Patients Treated in Trials Using Image-Guided Catheter Method Highlighted by Simpson
The Acolyte system, a revolutionary device designed by Simpson Interventions, is making strides in addressing the challenges of treating Chronic Total Occlusions (CTOs) in patients with coronary artery disease. This system is specifically designed to support revascularization within the target vessel's true lumen, offering a safe, predictable, and minimally invasive approach to cardiac treatments.
The U.S. Food and Drug Administration (FDA) has designated the Acolyte system as a breakthrough device, recognising its potential to significantly improve patient outcomes. The system is equipped with real-time Optical Coherence Tomography (OCT) visualization, a feature that aids in guidewire placement and revascularization.
Simpson Interventions is currently conducting a clinical trial for the Acolyte system. The trial is focused on assessing the safety and effectiveness of the system in treating CTOs with persistent symptoms following medical therapy. The first patients treated in the clinical trial are now being enrolled, marking a significant step towards understanding the system's performance in treating CTOs.
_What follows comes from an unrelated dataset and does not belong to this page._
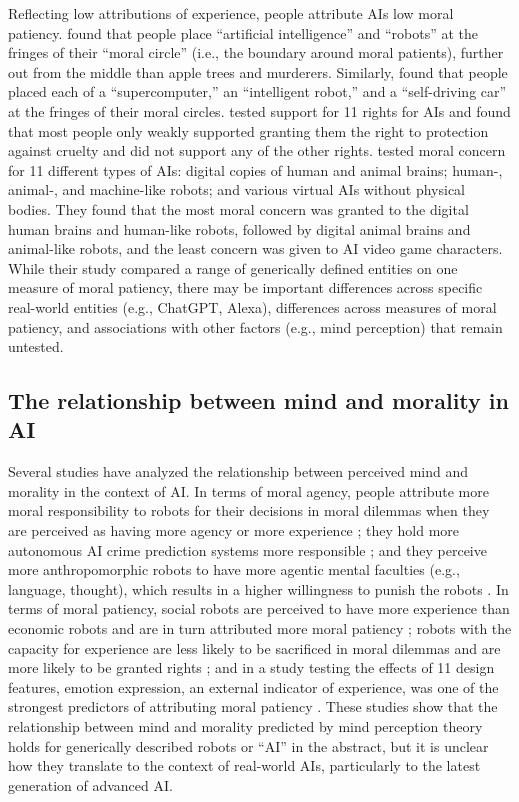 Reflecting low attributions of experience, people attribute AIs low moral patiency. \citet{pauketat22} found that people place “artificial intelligence” and “robots” at the fringes of their “moral circle” (i.e., the boundary around moral patients), further out from the middle than apple trees and murderers. Similarly, \citet{rottman21} found that people placed each of a “supercomputer,” an “intelligent robot,” and a “self-driving car” at the fringes of their moral circles. \citet{lima20} tested support for 11 rights for AIs and found that most people only weakly supported granting them the right to protection against cruelty and did not support any of the other rights. \citet{anthis24a} tested moral concern for 11 different types of AIs: digital copies of human and animal brains; human-, animal-, and machine-like robots; and various virtual AIs without physical bodies. They found that the most moral concern was granted to the digital human brains and human-like robots, followed by digital animal brains and animal-like robots, and the least concern was given to AI video game characters. While their study compared a range of generically defined entities on one measure of moral patiency, there may be important differences across specific real-world entities (e.g., ChatGPT, Alexa), differences across measures of moral patiency, and associations with other factors (e.g., mind perception) that remain untested.

\subsection{The relationship between mind and morality in AI}

Several studies have analyzed the relationship between perceived mind and morality in the context of AI. In terms of moral agency, people attribute more moral responsibility to robots for their decisions in moral dilemmas when they are perceived as having more agency or more experience \cite{nijssen22}; they hold more autonomous AI crime prediction systems more responsible \cite{hong19}; and they perceive more anthropomorphic robots to have more agentic mental faculties (e.g., language, thought), which results in a higher willingness to punish the robots \cite{yam22}. In terms of moral patiency, social robots are perceived to have more experience than economic robots and are in turn attributed more moral patiency \cite{stojilovic24, zhang21a, wang18}; robots with the capacity for experience are less likely to be sacrificed in moral dilemmas \cite{nijssen19} and are more likely to be granted rights \cite{tanibe17}; and in a study testing the effects of 11 design features, emotion expression, an external indicator of experience, was one of the strongest predictors of attributing moral patiency \cite{ladak24}. These studies show that the relationship between mind and morality predicted by mind perception theory \cite{gray12, gray12b} holds for generically described robots or “AI” in the abstract, but it is unclear how they translate to the context of real-world AIs, particularly to the latest generation of advanced AI.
The Acolyte system is enrolled in the FDA Total Product Life Cycle Advisory Program (TAP), a programme that provides ongoing guidance and support to device manufacturers throughout the life cycle of their products.
While further details about the clinical trial, its focus, and its participants remain undisclosed, the Acolyte system's potential to improve the treatment of CTOs in patients with coronary artery disease is undeniably promising. As research continues, we look forward to learning more about this innovative device and its impact on cardiac care.